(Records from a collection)
══════════

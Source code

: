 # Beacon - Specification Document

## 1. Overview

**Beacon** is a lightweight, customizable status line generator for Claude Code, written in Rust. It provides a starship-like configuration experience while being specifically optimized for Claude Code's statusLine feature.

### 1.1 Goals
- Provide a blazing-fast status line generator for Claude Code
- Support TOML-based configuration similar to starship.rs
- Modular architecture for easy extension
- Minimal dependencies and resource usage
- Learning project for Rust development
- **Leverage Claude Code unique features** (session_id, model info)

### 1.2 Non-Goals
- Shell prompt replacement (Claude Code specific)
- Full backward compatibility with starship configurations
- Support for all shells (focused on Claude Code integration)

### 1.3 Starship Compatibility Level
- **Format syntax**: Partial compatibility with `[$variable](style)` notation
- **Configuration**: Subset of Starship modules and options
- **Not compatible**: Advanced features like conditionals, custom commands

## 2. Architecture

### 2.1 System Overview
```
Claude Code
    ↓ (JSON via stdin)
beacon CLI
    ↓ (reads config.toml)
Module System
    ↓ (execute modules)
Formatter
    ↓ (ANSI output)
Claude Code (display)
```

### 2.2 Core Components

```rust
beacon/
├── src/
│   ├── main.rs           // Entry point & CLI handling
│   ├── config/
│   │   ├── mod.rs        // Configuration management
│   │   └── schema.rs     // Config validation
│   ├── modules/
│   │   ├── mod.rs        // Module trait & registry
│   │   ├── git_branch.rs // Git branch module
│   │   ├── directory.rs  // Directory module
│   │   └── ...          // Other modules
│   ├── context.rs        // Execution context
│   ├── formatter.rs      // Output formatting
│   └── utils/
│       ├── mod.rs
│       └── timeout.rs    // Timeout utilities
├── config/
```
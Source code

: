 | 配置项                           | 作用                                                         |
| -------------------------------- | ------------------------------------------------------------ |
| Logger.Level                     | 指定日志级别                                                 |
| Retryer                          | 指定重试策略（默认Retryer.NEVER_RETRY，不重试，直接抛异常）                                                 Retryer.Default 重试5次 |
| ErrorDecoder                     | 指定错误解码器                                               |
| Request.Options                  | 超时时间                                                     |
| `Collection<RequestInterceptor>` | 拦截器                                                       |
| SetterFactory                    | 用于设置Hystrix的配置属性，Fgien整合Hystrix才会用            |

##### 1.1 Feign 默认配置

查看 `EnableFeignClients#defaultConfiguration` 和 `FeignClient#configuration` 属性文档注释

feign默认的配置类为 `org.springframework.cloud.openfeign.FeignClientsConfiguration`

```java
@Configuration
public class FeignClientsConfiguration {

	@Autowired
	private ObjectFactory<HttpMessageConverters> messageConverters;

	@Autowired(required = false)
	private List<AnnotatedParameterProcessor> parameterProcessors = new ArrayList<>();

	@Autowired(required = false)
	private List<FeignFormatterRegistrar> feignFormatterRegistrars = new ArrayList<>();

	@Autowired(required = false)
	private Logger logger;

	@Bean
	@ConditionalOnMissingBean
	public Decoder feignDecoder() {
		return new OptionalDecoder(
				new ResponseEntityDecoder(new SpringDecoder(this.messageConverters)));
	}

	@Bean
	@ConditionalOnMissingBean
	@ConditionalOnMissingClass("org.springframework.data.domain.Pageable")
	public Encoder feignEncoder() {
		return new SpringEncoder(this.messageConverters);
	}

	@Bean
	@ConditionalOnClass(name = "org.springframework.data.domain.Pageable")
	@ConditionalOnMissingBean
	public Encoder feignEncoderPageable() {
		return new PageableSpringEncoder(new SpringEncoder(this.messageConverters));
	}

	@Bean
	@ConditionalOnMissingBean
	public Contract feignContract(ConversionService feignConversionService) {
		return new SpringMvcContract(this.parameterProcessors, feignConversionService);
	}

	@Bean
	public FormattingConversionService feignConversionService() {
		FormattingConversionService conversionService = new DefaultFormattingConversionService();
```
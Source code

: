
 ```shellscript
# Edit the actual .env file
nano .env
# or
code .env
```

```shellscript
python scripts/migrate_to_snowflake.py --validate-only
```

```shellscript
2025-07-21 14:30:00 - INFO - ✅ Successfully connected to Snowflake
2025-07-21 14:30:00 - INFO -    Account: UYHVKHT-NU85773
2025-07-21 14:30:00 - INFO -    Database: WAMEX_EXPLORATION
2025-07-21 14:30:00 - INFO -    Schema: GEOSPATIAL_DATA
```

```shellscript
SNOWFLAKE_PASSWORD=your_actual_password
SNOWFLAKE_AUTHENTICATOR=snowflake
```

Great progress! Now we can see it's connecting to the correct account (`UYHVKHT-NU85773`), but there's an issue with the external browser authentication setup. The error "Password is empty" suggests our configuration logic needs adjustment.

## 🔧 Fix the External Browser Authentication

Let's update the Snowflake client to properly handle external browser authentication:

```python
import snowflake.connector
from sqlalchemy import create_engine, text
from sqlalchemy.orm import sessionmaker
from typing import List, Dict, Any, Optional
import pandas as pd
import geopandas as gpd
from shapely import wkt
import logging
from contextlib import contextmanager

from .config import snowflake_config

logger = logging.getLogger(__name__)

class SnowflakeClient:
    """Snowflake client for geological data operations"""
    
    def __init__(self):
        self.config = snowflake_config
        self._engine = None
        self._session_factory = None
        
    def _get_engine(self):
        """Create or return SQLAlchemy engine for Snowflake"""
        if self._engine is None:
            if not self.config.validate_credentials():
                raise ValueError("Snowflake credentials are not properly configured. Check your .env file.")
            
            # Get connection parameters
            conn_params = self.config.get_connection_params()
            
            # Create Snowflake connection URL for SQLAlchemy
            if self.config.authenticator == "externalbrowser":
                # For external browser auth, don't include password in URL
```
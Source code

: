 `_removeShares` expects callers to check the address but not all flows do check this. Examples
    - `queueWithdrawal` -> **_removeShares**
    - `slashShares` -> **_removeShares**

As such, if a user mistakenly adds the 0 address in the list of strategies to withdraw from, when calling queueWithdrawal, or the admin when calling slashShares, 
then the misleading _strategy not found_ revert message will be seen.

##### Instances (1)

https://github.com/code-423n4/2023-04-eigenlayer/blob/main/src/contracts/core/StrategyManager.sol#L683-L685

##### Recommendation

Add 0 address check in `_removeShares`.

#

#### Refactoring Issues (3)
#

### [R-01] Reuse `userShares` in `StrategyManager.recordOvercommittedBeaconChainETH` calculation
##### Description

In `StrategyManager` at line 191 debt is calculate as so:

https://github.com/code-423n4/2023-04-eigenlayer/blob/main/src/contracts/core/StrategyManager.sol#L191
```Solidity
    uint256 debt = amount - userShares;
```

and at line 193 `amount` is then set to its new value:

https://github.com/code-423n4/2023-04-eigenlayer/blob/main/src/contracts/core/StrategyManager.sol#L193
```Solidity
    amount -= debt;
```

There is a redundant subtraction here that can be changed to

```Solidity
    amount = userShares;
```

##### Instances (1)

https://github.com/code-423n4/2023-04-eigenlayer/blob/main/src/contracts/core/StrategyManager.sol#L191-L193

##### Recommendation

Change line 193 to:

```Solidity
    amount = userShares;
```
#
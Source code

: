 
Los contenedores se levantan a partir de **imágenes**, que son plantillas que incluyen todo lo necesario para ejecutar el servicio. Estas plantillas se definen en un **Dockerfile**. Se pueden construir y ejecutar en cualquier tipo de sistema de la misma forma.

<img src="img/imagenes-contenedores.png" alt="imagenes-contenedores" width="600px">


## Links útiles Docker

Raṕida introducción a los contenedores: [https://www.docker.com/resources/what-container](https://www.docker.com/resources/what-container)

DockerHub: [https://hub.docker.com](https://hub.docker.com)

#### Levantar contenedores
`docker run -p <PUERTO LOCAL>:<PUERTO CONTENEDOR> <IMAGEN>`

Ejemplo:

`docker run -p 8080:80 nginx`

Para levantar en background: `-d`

══════════

> WHAT YOU WILL DO
Lines after the one containing "### 1.1 Goals" are not part of the task. Output the entries exactly from their first line through that one.

> ANSWER TO THE EXERCISE
Source code

: # Beacon - Specification Document

## 1. Overview

**Beacon** is a lightweight, customizable status line generator for Claude Code, written in Rust. It provides a starship-like configuration experience while being specifically optimized for Claude Code's statusLine feature.

### 1.1 Goals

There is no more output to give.